L’INSPECTEUR D’HÉMERY À M. BERRYER, LIEUTENANT DE POLICE.


Monsieur,

J’ai l’honneur de vous rendre compte que Le Prieur a acheté le manuscrit des campagnes de Louis XV, du sieur Richer, auteur de l’Abrégé chronologique des empereurs, et frère de Richer l’avocat, qui vient de donner un traité sur la mort civile.

Il a présenté ce manuscrit à ce Prieur comme appartenant à un M. de Venozan, officier dans le régiment de Picardie. Le Prieur l’a acheté comme tel, et Richer, pour l’en convaincre, lui a produit une quittance d’une écriture toute contrefaite, signée dudit sieur de Venozan, que Le Prieur n’a cependant pas voulu accepter qu’après avoir été endossée par ledit sieur Richer.

Cette conduite a paru suspecte à Le Prieur, avec d’autant plus de raison que Richer avait échappé, dans la conversation, le nom du chevalier de La Morlière ; mais comme Le Prieur achetait d’un homme qu’il connaissait, et qu’il avait envie de l’ouvrage, il n’a pas cherché à approfondir ce qui en était.

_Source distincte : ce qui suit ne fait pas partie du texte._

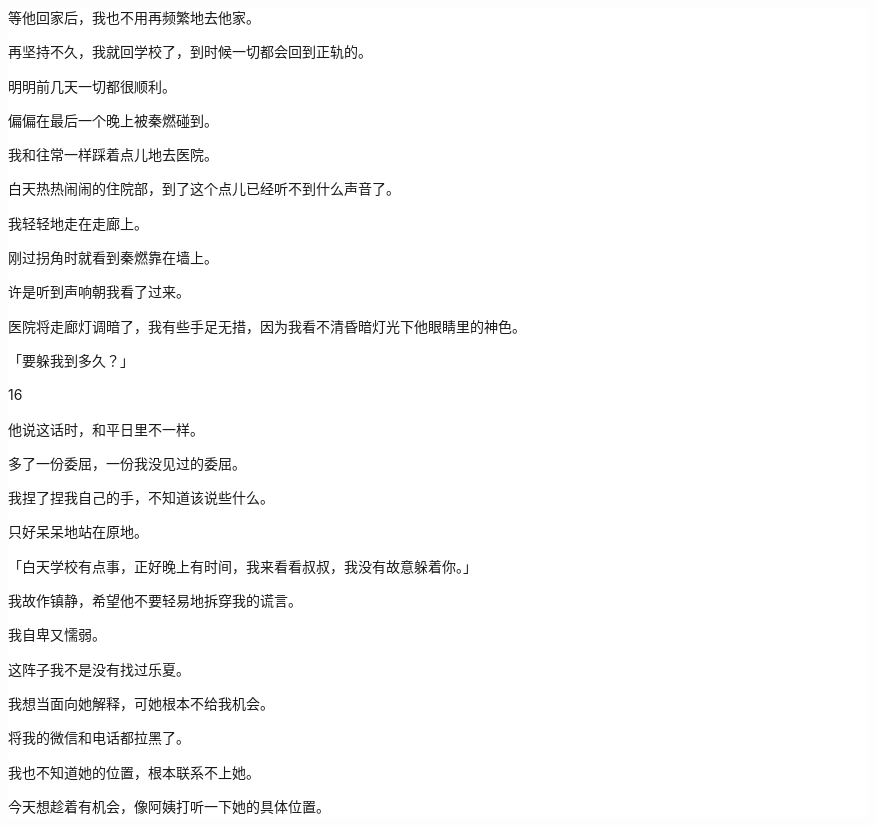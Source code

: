 
等他回家后，我也不用再频繁地去他家。


再坚持不久，我就回学校了，到时候一切都会回到正轨的。


明明前几天一切都很顺利。


偏偏在最后一个晚上被秦燃碰到。


我和往常一样踩着点儿地去医院。


白天热热闹闹的住院部，到了这个点儿已经听不到什么声音了。


我轻轻地走在走廊上。


刚过拐角时就看到秦燃靠在墙上。


许是听到声响朝我看了过来。


医院将走廊灯调暗了，我有些手足无措，因为我看不清昏暗灯光下他眼睛里的神色。


「要躲我到多久？」


16


他说这话时，和平日里不一样。


多了一份委屈，一份我没见过的委屈。


我捏了捏我自己的手，不知道该说些什么。


只好呆呆地站在原地。


「白天学校有点事，正好晚上有时间，我来看看叔叔，我没有故意躲着你。」


我故作镇静，希望他不要轻易地拆穿我的谎言。


我自卑又懦弱。


这阵子我不是没有找过乐夏。


我想当面向她解释，可她根本不给我机会。


将我的微信和电话都拉黑了。


我也不知道她的位置，根本联系不上她。


今天想趁着有机会，像阿姨打听一下她的具体位置。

J’ai engagé Le Prieur (qui m’a dit les choses de la meilleure grâce du monde, sous la promesse que je lui ai faite qu’il ne serait point compromis) à me confier ce billet, et j’ai reconnu que l’écriture, quoique contrefaite, du prétendu Venozan, est précisément celle du chevalier de La Morlière, ainsi qu’il est aisé de s’en convaincre en la vérifiant avec son écriture que je joins ici avec ce billet. Il n’est donc pas douteux, monsieur, que ce manuscrit ne vienne du chevalier de La Morlière, et par conséquent de la part de Voltaire, non-seulement par les raisons que je viens de dire, mais encore parce que c’est une de ses âmes damnées, qu’il emploie à ces sortes de manœuvres[2], aussi bien que dans celles du poëme de la Pucelle, que La Morlière a répandu des premiers, et qu’il a vendu fort cher, Corbie[3] m’ayant assuré qu’il lui en avait acheté un exemplaire cinquante louis ; quand ce ne serait que vingt-cinq, cela serait fort honnête, et La Morlière a pu en tirer beaucoup d’argent. Je suis même presque sûr que le voyage que j’ai su qu’il venait de faire à Rouen n’a été que pour y vendre cet ouvrage, ou peut-être pour l’y faire imprimer.

Ce 30 août 1755.
D’Hémery.

M. Berryer a écrit en haut de la lettre :

M. Duval, 1er septembre 1755.

M. Duval a ajouté :

L’écriture du chevalier de La Morlière n’est pas jointe.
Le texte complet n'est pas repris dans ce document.